No hay musa pasiva aquí, las mujeres representan el deseo como acción y quien inspira a quien es un camino de ida y vuelta constante.

Mirar y ser mirado. El deseo y su objeto, su doble circulación. Todos nos queremos narrar a nosotros pero siempre somos a la vez narrados por otros, en este caso a través de la mirada, justamente clave del lenguaje pictórico y cinematográfico.

Los planos muestran en forma progresiva y lento in crescendo, lo latente de ese fervor del deseo que está en estado de evolutiva ebullición como la tormenta de verano –pieza musical– que estallará de un momento a otro, aun cuando el agua no cambie el curso de los acontecimientos predestinados para ambas, aun así la tormenta vendrá.

El amor romántico siempre ha sido en la narrativa un amor sin esperanzas, un amor cercenado, castrado por la moral o las reglas de la sociedad que lo enmarca. No es menor, el plano en el que vemos a una de estas mujeres mirando desde las rocas que dan a la orilla del mar cual un cuadro de Friedrich, el romántico alemán, pintor que ha unido tres conceptos en uno amor – naturaleza y tragedia.

La vivencia cronológica del amor, el paso a paso camina por las dos voces, las dos miradas de forma permanente creando complicidad, intimidad, tal vez eso que en un filme masculino llamaríamos fraternidad. No quiero utilizar sororidad, que evoca otras significaciones, sino que prefiero hablar de un filme que propone al amor como acto de auto definición de identidad.

Las actuaciones evaden los clichés de la interpretación de época y sus amaneramientos, aunque el filme se pelee con la incesante necesidad de reafirmar valores acerca de y sobre el feminismo en la actualidad de forma sobre marcada e innecesaria rozando lo obvio y lo subrayado, cuando esencialmente estamos en las manos de un filme que es pura exquisitez y no necesita trazos gruesos ni exposiciones explícitas.

The storm, el tercer movimiento del Concierto de verano, de las Cuatro estaciones en violín de Antonio Vivaldi, el movimiento rápido –presto– es el leit motiv de varios momentos de este relato, y en especial de dos escenas claves.
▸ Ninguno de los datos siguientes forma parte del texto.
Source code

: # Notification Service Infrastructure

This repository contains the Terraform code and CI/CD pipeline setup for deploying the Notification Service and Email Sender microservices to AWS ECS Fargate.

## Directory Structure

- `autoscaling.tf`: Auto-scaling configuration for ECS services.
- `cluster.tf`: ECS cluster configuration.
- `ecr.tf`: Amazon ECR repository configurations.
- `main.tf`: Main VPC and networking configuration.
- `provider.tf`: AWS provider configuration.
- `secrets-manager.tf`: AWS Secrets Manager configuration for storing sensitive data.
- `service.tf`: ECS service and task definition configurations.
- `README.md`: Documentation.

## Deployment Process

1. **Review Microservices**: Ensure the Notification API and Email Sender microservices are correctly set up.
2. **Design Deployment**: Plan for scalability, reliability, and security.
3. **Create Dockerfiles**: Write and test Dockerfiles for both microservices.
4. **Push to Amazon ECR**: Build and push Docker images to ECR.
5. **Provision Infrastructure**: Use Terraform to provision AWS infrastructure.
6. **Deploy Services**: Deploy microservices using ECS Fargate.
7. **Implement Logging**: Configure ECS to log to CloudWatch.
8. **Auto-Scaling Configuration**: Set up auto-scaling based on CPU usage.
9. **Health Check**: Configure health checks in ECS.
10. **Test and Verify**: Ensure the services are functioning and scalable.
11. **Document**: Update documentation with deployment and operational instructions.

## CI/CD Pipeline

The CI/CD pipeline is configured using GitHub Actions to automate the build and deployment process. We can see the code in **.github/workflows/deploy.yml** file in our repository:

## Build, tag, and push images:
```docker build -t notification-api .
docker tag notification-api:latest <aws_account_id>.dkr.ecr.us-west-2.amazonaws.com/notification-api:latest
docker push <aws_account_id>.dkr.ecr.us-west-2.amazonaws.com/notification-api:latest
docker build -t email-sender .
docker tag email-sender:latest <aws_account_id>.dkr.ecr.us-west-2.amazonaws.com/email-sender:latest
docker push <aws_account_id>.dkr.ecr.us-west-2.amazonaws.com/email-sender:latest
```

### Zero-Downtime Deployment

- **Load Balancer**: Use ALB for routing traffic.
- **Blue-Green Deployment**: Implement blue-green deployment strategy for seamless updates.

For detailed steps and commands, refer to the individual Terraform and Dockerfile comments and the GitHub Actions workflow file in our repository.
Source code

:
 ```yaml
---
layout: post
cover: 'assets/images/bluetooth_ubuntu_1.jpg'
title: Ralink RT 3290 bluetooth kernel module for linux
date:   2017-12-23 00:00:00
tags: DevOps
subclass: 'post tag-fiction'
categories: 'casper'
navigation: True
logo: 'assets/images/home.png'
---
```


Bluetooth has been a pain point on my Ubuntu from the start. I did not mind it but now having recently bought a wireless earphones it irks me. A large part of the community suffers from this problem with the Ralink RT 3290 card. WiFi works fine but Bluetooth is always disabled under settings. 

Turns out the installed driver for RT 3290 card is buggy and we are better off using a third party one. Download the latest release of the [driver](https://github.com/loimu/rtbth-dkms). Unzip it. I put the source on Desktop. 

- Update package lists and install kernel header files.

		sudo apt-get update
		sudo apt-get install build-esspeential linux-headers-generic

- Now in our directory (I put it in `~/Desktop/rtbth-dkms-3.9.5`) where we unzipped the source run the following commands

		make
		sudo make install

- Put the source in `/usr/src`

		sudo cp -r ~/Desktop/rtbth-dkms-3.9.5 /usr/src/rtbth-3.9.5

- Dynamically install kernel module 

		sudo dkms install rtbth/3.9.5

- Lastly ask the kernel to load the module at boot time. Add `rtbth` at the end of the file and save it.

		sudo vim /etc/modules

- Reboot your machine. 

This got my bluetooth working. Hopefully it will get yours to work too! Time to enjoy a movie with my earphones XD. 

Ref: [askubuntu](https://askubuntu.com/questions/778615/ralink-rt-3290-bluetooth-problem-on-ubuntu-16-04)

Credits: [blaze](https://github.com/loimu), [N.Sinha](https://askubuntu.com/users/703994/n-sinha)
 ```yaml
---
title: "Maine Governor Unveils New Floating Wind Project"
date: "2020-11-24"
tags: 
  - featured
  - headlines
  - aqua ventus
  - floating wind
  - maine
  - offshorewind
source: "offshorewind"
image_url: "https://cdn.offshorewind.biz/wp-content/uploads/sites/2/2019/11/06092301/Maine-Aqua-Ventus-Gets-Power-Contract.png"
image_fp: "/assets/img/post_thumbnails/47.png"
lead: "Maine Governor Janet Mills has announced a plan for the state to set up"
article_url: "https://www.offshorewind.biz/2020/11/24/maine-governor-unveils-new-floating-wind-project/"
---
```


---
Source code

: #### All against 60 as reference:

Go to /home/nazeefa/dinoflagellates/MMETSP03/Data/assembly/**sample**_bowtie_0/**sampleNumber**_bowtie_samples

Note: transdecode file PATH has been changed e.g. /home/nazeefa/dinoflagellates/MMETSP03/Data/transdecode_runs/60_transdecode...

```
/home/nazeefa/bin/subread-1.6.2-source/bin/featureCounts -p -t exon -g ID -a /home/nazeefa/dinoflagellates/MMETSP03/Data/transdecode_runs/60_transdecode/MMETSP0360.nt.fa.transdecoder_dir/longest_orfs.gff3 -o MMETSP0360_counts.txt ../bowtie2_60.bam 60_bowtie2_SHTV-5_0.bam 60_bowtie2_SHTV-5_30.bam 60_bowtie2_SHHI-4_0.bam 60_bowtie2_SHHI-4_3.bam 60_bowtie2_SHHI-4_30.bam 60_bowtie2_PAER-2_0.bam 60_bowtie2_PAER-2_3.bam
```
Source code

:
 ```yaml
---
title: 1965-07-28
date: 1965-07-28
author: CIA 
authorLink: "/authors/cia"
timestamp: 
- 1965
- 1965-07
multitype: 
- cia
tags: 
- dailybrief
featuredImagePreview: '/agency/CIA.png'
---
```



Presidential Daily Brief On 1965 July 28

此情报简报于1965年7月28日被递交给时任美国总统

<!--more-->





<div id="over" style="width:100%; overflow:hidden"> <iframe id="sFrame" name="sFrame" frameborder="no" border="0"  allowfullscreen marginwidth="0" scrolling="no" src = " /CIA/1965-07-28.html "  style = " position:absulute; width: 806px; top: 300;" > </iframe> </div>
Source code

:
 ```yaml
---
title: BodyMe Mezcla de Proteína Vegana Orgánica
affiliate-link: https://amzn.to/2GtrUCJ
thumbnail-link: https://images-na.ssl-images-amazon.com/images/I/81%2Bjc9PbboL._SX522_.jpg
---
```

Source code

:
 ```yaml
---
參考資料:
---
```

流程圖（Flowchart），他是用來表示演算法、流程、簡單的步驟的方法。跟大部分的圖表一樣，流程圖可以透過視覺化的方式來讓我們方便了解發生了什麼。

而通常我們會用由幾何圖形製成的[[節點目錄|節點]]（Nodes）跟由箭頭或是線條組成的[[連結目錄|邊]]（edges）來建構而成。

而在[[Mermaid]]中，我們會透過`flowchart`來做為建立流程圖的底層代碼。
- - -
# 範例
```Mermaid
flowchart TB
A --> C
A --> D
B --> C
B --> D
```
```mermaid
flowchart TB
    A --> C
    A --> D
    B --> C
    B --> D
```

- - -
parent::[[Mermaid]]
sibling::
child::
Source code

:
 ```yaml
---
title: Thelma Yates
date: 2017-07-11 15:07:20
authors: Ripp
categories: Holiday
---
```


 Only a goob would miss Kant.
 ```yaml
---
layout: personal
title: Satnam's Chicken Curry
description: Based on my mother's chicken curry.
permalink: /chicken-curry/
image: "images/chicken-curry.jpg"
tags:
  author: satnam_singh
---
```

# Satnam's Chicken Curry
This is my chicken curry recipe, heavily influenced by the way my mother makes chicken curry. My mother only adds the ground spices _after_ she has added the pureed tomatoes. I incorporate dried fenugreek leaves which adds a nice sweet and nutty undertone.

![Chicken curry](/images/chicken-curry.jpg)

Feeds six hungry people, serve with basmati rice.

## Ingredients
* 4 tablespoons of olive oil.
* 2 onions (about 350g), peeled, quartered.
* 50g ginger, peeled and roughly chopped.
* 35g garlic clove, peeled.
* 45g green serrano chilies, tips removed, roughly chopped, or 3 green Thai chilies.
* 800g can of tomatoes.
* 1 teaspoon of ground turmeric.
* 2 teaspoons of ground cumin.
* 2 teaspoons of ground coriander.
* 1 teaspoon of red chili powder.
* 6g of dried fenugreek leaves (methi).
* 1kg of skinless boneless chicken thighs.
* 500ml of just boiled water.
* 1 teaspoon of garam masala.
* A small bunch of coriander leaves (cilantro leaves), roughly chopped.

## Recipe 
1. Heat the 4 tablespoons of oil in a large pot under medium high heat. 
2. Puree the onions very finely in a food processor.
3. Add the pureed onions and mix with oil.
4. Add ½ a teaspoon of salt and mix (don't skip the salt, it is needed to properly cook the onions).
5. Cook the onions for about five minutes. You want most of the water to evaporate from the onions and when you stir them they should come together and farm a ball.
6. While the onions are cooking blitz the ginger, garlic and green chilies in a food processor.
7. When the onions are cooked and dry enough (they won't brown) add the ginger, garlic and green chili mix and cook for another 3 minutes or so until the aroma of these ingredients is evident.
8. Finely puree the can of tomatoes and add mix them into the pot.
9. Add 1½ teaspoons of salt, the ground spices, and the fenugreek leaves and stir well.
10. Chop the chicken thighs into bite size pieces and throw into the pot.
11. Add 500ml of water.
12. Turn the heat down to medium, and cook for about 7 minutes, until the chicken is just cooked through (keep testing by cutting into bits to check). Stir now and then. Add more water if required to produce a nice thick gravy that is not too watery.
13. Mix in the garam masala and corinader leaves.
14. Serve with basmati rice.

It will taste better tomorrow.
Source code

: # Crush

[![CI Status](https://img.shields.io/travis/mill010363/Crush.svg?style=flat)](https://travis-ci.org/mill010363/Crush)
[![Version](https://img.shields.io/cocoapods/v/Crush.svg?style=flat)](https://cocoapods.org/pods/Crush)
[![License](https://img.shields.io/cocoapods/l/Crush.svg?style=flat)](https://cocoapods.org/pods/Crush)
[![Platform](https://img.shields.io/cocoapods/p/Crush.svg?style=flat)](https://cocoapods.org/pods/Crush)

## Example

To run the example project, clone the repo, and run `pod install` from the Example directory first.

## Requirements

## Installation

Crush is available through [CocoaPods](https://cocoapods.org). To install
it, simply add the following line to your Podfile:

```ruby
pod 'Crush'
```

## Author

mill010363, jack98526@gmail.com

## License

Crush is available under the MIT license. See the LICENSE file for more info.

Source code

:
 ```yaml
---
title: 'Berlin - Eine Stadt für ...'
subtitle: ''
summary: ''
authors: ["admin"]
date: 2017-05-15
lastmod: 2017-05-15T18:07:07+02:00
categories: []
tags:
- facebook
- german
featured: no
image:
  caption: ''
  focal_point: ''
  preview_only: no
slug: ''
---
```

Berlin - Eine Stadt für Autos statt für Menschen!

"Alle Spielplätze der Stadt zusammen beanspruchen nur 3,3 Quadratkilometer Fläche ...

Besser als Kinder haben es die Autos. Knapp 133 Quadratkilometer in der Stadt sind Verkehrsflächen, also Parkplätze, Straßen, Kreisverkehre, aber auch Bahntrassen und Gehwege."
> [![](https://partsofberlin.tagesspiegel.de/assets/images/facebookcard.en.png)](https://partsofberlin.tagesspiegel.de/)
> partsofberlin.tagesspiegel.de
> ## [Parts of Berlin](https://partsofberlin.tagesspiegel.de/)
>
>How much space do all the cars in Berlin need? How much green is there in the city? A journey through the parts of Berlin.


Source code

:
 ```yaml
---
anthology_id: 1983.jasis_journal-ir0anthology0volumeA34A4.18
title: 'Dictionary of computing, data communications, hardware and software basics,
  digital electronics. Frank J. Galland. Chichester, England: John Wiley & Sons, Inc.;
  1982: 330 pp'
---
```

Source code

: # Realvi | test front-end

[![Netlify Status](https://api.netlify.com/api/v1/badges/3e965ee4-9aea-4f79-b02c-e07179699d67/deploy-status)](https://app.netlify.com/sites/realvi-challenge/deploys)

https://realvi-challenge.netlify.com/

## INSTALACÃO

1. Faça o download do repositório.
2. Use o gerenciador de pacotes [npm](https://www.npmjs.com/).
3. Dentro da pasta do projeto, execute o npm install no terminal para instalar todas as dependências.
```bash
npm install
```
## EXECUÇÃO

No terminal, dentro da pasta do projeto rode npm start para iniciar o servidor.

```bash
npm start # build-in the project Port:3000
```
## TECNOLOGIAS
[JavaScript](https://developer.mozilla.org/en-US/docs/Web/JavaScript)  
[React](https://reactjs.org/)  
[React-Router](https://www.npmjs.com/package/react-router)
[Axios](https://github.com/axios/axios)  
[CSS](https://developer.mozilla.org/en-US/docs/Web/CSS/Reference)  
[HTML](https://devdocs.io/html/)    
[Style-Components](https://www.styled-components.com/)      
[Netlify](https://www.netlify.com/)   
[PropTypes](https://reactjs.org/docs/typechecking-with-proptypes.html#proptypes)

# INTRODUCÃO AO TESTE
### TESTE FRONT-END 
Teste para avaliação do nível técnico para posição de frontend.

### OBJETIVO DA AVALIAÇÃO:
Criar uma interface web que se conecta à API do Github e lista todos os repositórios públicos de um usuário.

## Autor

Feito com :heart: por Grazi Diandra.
Una en la que Marianne lo toca en el piano para Heloise, y otra al final en la escena monumental del teatro que cierra esta obra fílmica.

No es azaroso que también se cite al Mito de Orfeo semi dios de la música, quien rompiendo la regla de los dioses se da vuelta a mirar a su esposa que regresa del mundo subterráneo y la pierde en los brazos de Hades, el dios de los submundos.

Al final la música y antes la pintura. Llegamos en un lento paso a paso al plano final. Un lento travelling in y la cámara decide quedarse allí detenida en Heloise, observándola de perfil mirar fuera de cuadro, mirar el pasado, mientras las notas vuelan vertiginosas, como el pincel que la ha retratado, los sonidos dibujan un rostro que evoca. Todo lo que allí no se ve está sucediendo: el deseo, la pasión, el amor y la pérdida. En unos instantes un plano fijo vive sostenido por Vivaldi y lo emocionante es todo lo que excede a ese plano. Eso no es pronunciable, no debería haber una palabra que defina ese fuera de campo que es todo lo que hay y todo lo que ya no.